Posts Tagged ‘parallel’

Deriving natural laws from raw data

Saturday, April 4th, 2009

So I read this article today. Cornell researchers have successfully implemented a parallel computer system that is able to basically derive physics laws from observation data. This is extremely interesting. Before deciding to take computer science, I was split between majoring in physics or computer science (and, to much lesser extent, mathematics). To see an inter-disciplinary research like this one made me very happy and impressed. In fact, I do believe that many of the more interesting research (current and future) will involve multi-disciplinary twists. Just recently I read a paper describing translation of polynomial (or restricted-polynomial), completely-partitionable, first order differential equations into distributed protocols (that satisfy the same mathematical properties of the derivatives)1.

So, in this deduction system, it basically figures out derivatives (changes in values w.r.t. to some other changes in the system, e.g. time, position, etc.) that describe the observables, and uses this derivatives to derive system invariants. Technically, invariants are not the actual physical equations. However, it encodes all the information needed to derive physical equations for the system. With this technique, Cornell researchers were able to derive conservation of energy and momentum, and also Newton’s second laws from observations taken from simple experiments (including spring-loaded acceleration, simple and double pendulums).
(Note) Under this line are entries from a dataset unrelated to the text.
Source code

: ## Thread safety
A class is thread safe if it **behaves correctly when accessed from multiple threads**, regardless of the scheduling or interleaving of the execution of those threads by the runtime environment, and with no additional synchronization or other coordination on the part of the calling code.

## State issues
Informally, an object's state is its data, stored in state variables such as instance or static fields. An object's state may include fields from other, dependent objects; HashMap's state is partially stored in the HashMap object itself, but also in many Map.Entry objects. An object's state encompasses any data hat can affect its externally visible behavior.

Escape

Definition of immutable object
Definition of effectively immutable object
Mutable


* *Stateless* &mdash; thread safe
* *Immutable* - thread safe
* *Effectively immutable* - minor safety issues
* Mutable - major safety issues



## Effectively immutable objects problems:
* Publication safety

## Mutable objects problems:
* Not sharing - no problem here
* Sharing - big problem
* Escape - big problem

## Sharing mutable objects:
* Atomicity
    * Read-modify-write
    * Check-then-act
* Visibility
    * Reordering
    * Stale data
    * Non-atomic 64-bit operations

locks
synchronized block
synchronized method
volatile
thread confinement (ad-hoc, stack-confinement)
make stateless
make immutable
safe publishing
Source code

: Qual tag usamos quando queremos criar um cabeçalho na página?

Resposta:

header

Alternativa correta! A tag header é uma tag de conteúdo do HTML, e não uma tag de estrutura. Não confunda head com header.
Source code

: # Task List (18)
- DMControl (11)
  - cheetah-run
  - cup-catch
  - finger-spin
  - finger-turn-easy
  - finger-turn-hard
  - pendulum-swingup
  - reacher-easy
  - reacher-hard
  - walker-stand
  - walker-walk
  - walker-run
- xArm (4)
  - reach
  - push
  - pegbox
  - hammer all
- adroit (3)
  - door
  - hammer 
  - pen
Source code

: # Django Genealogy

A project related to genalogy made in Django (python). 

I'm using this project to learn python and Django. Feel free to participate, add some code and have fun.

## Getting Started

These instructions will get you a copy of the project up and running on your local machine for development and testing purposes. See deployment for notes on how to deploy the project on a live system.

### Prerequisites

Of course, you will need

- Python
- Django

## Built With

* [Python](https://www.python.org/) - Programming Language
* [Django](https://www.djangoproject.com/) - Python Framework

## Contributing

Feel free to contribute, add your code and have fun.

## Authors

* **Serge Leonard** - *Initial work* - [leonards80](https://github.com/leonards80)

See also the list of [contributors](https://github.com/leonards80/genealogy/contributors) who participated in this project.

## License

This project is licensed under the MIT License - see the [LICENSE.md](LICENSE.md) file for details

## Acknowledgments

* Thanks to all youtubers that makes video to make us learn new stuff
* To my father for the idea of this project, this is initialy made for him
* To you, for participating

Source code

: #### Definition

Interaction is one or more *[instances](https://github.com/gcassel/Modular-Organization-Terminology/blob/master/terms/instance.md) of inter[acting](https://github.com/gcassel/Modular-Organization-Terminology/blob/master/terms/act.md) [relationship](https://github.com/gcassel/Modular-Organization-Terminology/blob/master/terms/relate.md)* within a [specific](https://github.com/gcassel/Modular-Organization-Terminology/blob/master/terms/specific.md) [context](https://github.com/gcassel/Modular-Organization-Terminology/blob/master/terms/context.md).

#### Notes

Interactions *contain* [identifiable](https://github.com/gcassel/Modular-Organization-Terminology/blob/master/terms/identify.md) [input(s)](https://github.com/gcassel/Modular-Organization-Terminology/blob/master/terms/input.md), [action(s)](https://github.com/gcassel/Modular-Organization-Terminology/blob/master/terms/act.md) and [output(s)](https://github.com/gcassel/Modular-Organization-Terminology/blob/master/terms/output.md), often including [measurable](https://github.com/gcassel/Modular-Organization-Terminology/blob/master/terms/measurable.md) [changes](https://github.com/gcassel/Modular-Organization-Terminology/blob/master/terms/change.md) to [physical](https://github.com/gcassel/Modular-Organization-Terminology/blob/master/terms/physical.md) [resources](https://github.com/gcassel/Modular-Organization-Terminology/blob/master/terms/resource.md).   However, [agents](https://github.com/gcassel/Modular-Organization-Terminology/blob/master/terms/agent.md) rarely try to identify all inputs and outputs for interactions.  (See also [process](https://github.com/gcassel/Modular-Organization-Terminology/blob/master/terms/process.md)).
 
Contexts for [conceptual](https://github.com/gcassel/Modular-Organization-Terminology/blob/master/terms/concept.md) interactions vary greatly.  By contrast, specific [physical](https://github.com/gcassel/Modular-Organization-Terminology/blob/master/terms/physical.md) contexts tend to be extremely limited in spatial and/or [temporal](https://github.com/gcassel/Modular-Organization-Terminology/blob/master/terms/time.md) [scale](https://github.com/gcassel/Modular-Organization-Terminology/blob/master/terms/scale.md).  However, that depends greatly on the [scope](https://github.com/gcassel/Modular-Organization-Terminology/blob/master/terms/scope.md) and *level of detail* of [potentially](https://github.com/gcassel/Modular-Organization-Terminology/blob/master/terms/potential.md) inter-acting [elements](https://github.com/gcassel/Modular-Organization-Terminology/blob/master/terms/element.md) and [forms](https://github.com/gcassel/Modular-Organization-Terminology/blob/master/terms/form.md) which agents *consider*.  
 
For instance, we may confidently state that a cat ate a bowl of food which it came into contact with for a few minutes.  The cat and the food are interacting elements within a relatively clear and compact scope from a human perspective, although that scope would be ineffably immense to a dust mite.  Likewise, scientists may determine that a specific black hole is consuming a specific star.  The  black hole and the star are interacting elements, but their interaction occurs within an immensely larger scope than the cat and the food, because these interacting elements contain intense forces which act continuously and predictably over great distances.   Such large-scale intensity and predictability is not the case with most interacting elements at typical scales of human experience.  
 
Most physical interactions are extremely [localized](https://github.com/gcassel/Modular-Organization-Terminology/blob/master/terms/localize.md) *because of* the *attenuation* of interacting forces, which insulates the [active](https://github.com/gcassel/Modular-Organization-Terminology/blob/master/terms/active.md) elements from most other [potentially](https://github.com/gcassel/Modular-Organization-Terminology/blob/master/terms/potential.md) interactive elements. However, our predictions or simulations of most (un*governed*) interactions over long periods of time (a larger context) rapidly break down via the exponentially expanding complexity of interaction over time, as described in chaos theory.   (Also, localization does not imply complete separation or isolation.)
Read the article for more details. Also, I’m definitely waiting to read the Science article (Vol. 323, No. 5924) that was supposed to come out on April 3 (the digital version seems to not have come out though).

  1. Gupta, I. On the Design of Distributed Protocols from Differential Equations. PODC’04. []

Parallel programming is a double-edged sword

Tuesday, November 11th, 2008

Today I read an interesting article at DDJ on understanding parallel performance. It outlines several truths about multithreaded code. One is that it is not always faster than non-threaded code.

Yes. It’s surprising. Several years back, when I was young(er) and single-core was the only choice of affordable PC (there were those servers with multiprocessors, but those aren’t affordable at all), I was naive to think that if I make my code multithreaded, I will gain some speed. In general that’s probably true, up to a point. Too many threads imply expensive context-switching, especially in a single core (heck, it is still a problem with multi-cores, as long as there are more threads than cores, as the article clearly pointed out). Over the years, I realized several considerations to ponder about when coding multithreaded code.

The first is how CPU-bound are your threads. If your process is highly CPU-bound, it is not worth to have more threads than cores. Remember, there are always other processes running as well, so the optimum number would be the same as the number of cores, or less as number of cores explodes. For CPU-bound processing, it is better to minimize context-switching.

Blocking process is another consideration. Any process that may block for I/O or to obtain a lock should be run on a thread pool. In this case, I would say that having 2-3 times threads compared to the number of cores are optimal for most cases. Note that for highly I/O-bound processes, more threads may be needed to fully squeeze every ounce of performance out of those cores.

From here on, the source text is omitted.